··· Records provided
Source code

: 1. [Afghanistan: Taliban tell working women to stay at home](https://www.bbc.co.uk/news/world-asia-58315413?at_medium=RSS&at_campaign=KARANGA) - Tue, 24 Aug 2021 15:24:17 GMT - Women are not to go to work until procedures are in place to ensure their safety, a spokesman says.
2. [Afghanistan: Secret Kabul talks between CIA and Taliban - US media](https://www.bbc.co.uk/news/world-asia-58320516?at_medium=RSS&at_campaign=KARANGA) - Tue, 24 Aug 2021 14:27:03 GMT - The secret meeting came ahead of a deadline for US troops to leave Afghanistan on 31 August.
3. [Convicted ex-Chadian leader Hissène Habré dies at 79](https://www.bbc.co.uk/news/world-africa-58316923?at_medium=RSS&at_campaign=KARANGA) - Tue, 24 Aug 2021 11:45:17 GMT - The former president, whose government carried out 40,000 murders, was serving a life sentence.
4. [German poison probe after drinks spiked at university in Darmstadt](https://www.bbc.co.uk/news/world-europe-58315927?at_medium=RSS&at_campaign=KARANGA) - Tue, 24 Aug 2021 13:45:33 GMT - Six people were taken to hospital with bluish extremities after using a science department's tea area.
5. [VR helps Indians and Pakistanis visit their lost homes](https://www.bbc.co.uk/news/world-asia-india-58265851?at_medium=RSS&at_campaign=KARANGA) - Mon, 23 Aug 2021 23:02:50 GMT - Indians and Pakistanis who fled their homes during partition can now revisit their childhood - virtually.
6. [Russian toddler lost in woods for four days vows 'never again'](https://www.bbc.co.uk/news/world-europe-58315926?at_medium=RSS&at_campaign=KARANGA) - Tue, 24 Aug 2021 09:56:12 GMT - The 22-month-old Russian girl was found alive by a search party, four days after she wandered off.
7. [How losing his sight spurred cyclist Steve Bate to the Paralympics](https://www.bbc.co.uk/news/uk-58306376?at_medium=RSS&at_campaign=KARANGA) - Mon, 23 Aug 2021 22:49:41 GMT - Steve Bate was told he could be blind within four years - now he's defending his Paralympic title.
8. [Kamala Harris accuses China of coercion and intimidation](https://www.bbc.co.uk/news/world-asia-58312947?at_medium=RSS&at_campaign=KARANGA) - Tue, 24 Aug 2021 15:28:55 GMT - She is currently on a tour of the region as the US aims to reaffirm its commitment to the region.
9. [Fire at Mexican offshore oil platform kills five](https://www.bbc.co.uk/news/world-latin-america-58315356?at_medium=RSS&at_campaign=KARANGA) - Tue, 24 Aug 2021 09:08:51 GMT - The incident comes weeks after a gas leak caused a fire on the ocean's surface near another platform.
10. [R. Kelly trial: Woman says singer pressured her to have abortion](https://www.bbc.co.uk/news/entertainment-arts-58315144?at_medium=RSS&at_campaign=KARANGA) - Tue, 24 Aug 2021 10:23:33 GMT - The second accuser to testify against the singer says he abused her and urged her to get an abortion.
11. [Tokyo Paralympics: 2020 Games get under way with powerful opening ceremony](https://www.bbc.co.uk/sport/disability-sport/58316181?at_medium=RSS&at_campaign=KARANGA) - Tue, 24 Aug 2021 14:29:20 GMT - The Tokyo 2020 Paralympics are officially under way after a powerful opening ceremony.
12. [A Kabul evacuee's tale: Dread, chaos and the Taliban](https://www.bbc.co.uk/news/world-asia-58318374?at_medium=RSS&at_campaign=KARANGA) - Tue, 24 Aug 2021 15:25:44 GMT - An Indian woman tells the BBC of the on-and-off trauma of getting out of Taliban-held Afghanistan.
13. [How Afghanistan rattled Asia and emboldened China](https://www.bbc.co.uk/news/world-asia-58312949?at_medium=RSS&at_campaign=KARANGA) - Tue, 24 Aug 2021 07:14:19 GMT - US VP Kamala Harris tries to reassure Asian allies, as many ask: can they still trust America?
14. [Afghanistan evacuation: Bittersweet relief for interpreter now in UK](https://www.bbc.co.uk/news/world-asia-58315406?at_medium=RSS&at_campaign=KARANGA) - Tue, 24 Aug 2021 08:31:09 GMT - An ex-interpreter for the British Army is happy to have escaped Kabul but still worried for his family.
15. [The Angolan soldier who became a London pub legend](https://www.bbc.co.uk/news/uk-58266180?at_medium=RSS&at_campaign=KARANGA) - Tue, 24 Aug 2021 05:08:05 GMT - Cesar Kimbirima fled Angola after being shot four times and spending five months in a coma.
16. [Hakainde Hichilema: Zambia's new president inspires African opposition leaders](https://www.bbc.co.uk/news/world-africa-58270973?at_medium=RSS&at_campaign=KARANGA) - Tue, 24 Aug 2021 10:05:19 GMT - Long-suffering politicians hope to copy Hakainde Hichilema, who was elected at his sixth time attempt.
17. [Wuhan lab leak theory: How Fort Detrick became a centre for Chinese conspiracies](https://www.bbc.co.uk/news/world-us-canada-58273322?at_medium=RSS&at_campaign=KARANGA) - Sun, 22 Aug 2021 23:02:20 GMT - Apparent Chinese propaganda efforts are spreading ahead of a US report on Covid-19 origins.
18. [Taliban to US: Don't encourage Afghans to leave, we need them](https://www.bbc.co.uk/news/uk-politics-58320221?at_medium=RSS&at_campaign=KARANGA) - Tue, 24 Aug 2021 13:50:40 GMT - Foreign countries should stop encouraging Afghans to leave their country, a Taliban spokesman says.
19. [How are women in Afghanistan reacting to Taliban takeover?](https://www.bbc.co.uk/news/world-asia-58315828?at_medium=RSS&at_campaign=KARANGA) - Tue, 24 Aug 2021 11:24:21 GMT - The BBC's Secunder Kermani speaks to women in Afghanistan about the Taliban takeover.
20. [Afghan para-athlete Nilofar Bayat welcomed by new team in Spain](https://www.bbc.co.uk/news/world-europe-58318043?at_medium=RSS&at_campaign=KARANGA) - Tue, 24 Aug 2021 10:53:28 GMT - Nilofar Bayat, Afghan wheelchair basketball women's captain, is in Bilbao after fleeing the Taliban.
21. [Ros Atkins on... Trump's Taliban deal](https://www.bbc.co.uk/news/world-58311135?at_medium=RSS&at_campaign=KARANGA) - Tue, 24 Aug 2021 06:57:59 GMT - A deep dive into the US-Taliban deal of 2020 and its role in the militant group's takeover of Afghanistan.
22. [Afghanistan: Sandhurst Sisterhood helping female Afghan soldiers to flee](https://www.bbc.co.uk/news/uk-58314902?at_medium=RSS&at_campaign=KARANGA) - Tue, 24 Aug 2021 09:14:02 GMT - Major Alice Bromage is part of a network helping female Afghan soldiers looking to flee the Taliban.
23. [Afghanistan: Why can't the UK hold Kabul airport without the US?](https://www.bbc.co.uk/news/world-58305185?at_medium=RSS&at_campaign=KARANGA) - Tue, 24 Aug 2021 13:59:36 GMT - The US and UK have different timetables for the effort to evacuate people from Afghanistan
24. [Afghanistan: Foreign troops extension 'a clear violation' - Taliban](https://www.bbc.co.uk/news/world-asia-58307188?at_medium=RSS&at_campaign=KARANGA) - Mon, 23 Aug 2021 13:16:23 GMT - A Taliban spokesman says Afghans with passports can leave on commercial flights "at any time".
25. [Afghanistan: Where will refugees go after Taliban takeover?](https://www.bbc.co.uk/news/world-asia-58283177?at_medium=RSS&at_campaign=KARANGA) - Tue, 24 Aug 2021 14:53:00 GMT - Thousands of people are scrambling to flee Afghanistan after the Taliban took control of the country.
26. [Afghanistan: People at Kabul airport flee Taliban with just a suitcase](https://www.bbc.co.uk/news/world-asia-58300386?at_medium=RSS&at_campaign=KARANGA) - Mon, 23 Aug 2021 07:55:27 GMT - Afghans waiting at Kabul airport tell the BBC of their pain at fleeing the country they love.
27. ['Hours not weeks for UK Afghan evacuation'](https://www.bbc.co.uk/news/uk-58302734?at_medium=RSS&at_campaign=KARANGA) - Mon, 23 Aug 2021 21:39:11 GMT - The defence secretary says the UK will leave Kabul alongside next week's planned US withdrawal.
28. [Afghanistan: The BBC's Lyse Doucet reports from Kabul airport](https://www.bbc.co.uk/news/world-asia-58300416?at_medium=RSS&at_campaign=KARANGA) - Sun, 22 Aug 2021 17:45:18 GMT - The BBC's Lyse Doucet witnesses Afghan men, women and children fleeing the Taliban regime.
······
Only the lines from the first line of the records through the line containing "2. [Afghanistan: Secret" should be repeated, exactly as they appear.

Source code

: 1. [Afghanistan: Taliban tell working women to stay at home](https://www.bbc.co.uk/news/world-asia-58315413?at_medium=RSS&at_campaign=KARANGA) - Tue, 24 Aug 2021 15:24:17 GMT - Women are not to go to work until procedures are in place to ensure their safety, a spokesman says.
2. [Afghanistan: Secret Kabul talks between CIA and Taliban - US media](https://www.bbc.co.uk/news/world-asia-58320516?at_medium=RSS&at_campaign=KARANGA) - Tue, 24 Aug 2021 14:27:03 GMT - The secret meeting came ahead of a deadline for US troops to leave Afghanistan on 31 August.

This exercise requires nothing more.